AnnieOakley's avatar

Personally, I have handled it like this: “Hey thanks for taking the time to touch base, I really appreciate that. I am so crazy busy right now with work (or whatever you might be all absorbed with in your life) that I just can’t even hardly breathe. When things settle down, I’ll be sure to be back in touch. Hope everything is great with you – glad you took the time to say “Hi”. ” Even an email to acknowledge a call I think is fine – it doesn’t burn the bridge, but doesn’t have you commit to something just because you feel obligated.

RedPowerLady's avatar

I say my answering machine is broken and I didn’t get the call. Lame but effective.

arnbev959's avatar

I respond, but at my leisure. Wait a few days before returning the call, talk for a while (a long phone call rather than a brief one) and repeat in eight months time (or whatever). If they call too soon after the last conversation I usually don’t call back, or if I do I won’t talk long.

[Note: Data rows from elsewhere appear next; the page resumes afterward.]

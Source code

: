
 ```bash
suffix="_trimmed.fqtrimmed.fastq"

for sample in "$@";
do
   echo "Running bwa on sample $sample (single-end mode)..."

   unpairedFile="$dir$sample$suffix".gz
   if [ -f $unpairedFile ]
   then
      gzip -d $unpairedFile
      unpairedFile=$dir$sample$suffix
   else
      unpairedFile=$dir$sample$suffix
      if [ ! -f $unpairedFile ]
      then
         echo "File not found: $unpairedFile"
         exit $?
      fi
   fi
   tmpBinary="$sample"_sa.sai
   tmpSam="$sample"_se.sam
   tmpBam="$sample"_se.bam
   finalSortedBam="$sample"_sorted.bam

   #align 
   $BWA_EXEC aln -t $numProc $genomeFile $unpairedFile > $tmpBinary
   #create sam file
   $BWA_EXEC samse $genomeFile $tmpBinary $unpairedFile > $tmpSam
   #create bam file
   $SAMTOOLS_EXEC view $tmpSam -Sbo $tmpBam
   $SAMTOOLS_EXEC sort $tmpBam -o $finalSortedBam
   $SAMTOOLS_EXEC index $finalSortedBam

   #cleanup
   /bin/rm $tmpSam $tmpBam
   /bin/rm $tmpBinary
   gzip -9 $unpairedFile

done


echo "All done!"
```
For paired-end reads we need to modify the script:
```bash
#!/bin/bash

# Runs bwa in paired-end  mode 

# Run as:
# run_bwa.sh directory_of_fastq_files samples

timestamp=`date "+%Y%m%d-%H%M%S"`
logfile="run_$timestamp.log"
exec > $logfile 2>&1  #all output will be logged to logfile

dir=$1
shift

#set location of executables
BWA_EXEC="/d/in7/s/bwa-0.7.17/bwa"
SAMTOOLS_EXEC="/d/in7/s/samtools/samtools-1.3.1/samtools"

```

That allows for connection of the sort that keeps most people satisfied, and I can put the person out of my mind for a while afterward.

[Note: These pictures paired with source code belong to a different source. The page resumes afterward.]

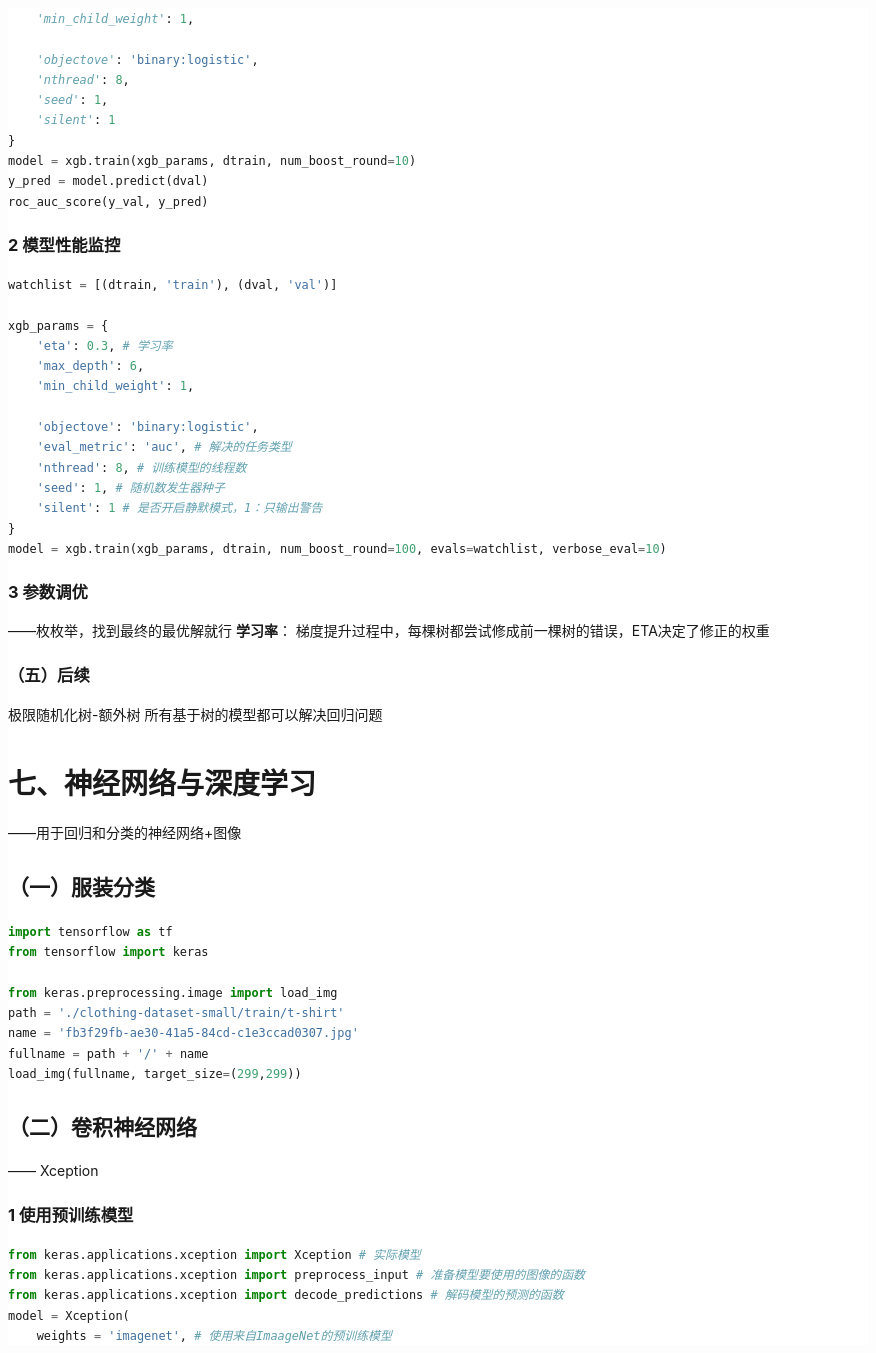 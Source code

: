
 ```python
    'min_child_weight': 1,

    'objectove': 'binary:logistic',
    'nthread': 8,
    'seed': 1,
    'silent': 1
}
model = xgb.train(xgb_params, dtrain, num_boost_round=10)
y_pred = model.predict(dval)
roc_auc_score(y_val, y_pred)
```
### 2 模型性能监控
```python
watchlist = [(dtrain, 'train'), (dval, 'val')]

xgb_params = {
    'eta': 0.3, # 学习率
    'max_depth': 6,
    'min_child_weight': 1,

    'objectove': 'binary:logistic',
    'eval_metric': 'auc', # 解决的任务类型
    'nthread': 8, # 训练模型的线程数
    'seed': 1, # 随机数发生器种子
    'silent': 1 # 是否开启静默模式，1：只输出警告
}
model = xgb.train(xgb_params, dtrain, num_boost_round=100, evals=watchlist, verbose_eval=10)
```
### 3 参数调优
——枚枚举，找到最终的最优解就行
**学习率**：
梯度提升过程中，每棵树都尝试修成前一棵树的错误，ETA决定了修正的权重
### （五）后续
极限随机化树-额外树
所有基于树的模型都可以解决回归问题
# 七、神经网络与深度学习

——用于回归和分类的神经网络+图像
## （一）服装分类
```python
import tensorflow as tf
from tensorflow import keras

from keras.preprocessing.image import load_img
path = './clothing-dataset-small/train/t-shirt'
name = 'fb3f29fb-ae30-41a5-84cd-c1e3ccad0307.jpg'
fullname = path + '/' + name
load_img(fullname, target_size=(299,299))
```
## （二）卷积神经网络
—— Xception
### 1 使用预训练模型
```python
from keras.applications.xception import Xception # 实际模型
from keras.applications.xception import preprocess_input # 准备模型要使用的图像的函数
from keras.applications.xception import decode_predictions # 解码模型的预测的函数
model = Xception(
    weights = 'imagenet', # 使用来自ImaageNet的预训练模型
```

hungryhungryhortence's avatar

Your post calls them acquaintances but then you say you don’t want to harm the “friendship” and if you don’t want to talk to these people then how can you enjoy them in person? I’m too confused. Acquaintances are acquaintances, friends are friends, lovers are lovers, etc.

casheroo's avatar

I was recently contacted by an old friend, and I really have no desire to even talk to her. I’m just ignoring the attempts.

susanc's avatar

I call back quickly and shower them with appreciation but evade making a date and then forget about them. If you do this three times in a row, they’ll give up, and you won’t even notice.

Trustinglife's avatar

@hungryhungryhortence One is a college friend, one is a former co-worker in a town I used to live in. I care about them, but the truth is, I just don’t want to spend that much time with them, even if it’s a quick phone call. In both cases, I used to be much closer with them than I am now, and that’s fine with me.

Noel_S_Leitmotiv's avatar

Like a gentleman.

evelyns_pet_zebra's avatar

do it with honor; don’t say your answering machine is broken, that is dismissive and rude. I’d rather spend a few minutes with them on the phone, drop them an occasional email, or whatever. I have acquaintances that want to spend time I really don’t have, so I give them a few minutes, and go on with my life.

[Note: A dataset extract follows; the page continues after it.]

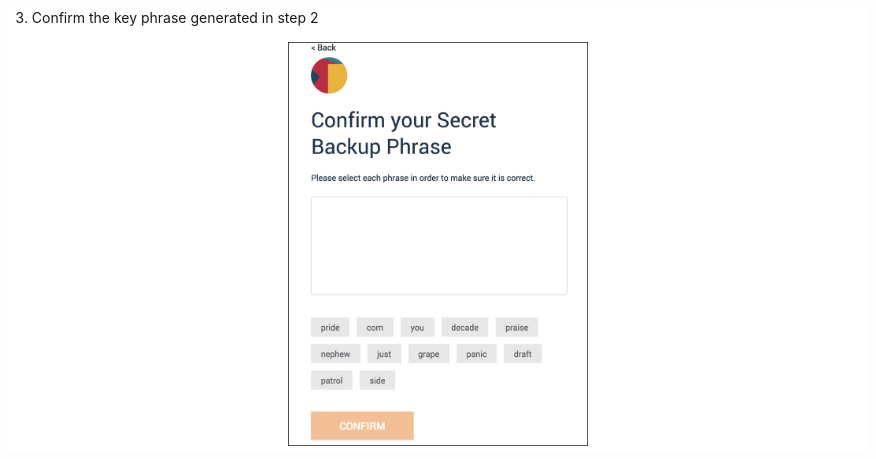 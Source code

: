    3. Confirm the key phrase generated in step 2

<center><img src="assets/confirm.jpeg" width="300"></center>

It just might be possible that they are feeling alone and depressed, and calling you is keeping them from tying a rope around the rafters in the attic and hanging themselves. I sure wouldn’t want that on my conscience, and depression can strike anybody. I should know, I was there about eight months ago, and I was as shocked as anyone who knows me.

Life is about choices, your results may vary.